DATA FOR ANALYSIS:
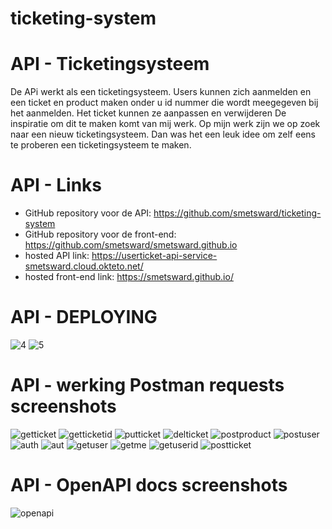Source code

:# ticketing-system

# API - Ticketingsysteem

De APi werkt als een ticketingsysteem. Users kunnen zich aanmelden en een ticket en product maken onder u id nummer die wordt meegegeven bij het aanmelden. Het ticket kunnen ze aanpassen en verwijderen De inspiratie om dit te maken komt van mij werk. Op mijn werk zijn we op zoek naar een nieuw ticketingsysteem. Dan was het een leuk idee om zelf eens te proberen een ticketingsysteem te maken.

# API - Links

- GitHub repository voor de API: https://github.com/smetsward/ticketing-system
- GitHub repository voor de front-end: https://github.com/smetsward/smetsward.github.io
- hosted API link: https://userticket-api-service-smetsward.cloud.okteto.net/
- hosted front-end link: https://smetsward.github.io/

# API - DEPLOYING

![4](https://user-images.githubusercontent.com/69649743/211146766-8be6de7a-8dc6-4024-bf3a-d2fcd6544503.PNG)
![5](https://user-images.githubusercontent.com/69649743/211146768-05f90e4d-6434-44b6-ae0e-28b35f5bf530.PNG)

# API - werking Postman requests screenshots

![getticket](https://user-images.githubusercontent.com/69649743/211146703-59990e31-70ca-4913-bad5-4b5be6d757ca.JPG)
![getticketid](https://user-images.githubusercontent.com/69649743/211146704-8e317c59-7d15-4db5-a55e-5fd730d5da48.JPG)
![putticket](https://user-images.githubusercontent.com/69649743/211146705-f07ac83c-51f0-402c-92ac-7acc0cf34760.JPG)
![delticket](https://user-images.githubusercontent.com/69649743/211146707-323d86ab-0dfa-4637-982a-b91b3b7fd925.JPG)
![postproduct](https://user-images.githubusercontent.com/69649743/211146708-8ca02b97-9861-44af-8e92-13098ecb39bc.JPG)
![postuser](https://user-images.githubusercontent.com/69649743/211146709-39b618a7-3a24-4433-afe6-d22fabb81887.JPG)
![auth](https://user-images.githubusercontent.com/69649743/211146710-ad683c4d-b446-47e4-9635-539865474b6e.JPG)
![aut](https://user-images.githubusercontent.com/69649743/211146711-99feeb72-5ec2-45de-8af3-c707c82f50e2.JPG)
![getuser](https://user-images.githubusercontent.com/69649743/211146712-1133e4a2-60dc-4446-b60f-c38f38ebb3bd.JPG)
![getme](https://user-images.githubusercontent.com/69649743/211146713-9e174104-7831-48ac-aef1-49f0a5fe3182.JPG)
![getuserid](https://user-images.githubusercontent.com/69649743/211146714-3e08f5aa-30d2-4f89-8ae6-2d0313d67084.JPG)
![postticket](https://user-images.githubusercontent.com/69649743/211146715-ea662f82-accc-497f-b930-b375d6466143.JPG)

# API - OpenAPI docs screenshots

![openapi](https://user-images.githubusercontent.com/69649743/211146723-dd6f0dfc-88ad-45cc-be1f-0bf8f7ac6abb.JPG)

PROBLEM DESCRIPTION: When a line among the entries above contains "smetsward", copy it.

RESULT OF THIS EXERCISE:
- GitHub repository voor de API: https://github.com/smetsward/ticketing-system
- GitHub repository voor de front-end: https://github.com/smetsward/smetsward.github.io
- hosted API link: https://userticket-api-service-smetsward.cloud.okteto.net/
- hosted front-end link: https://smetsward.github.io/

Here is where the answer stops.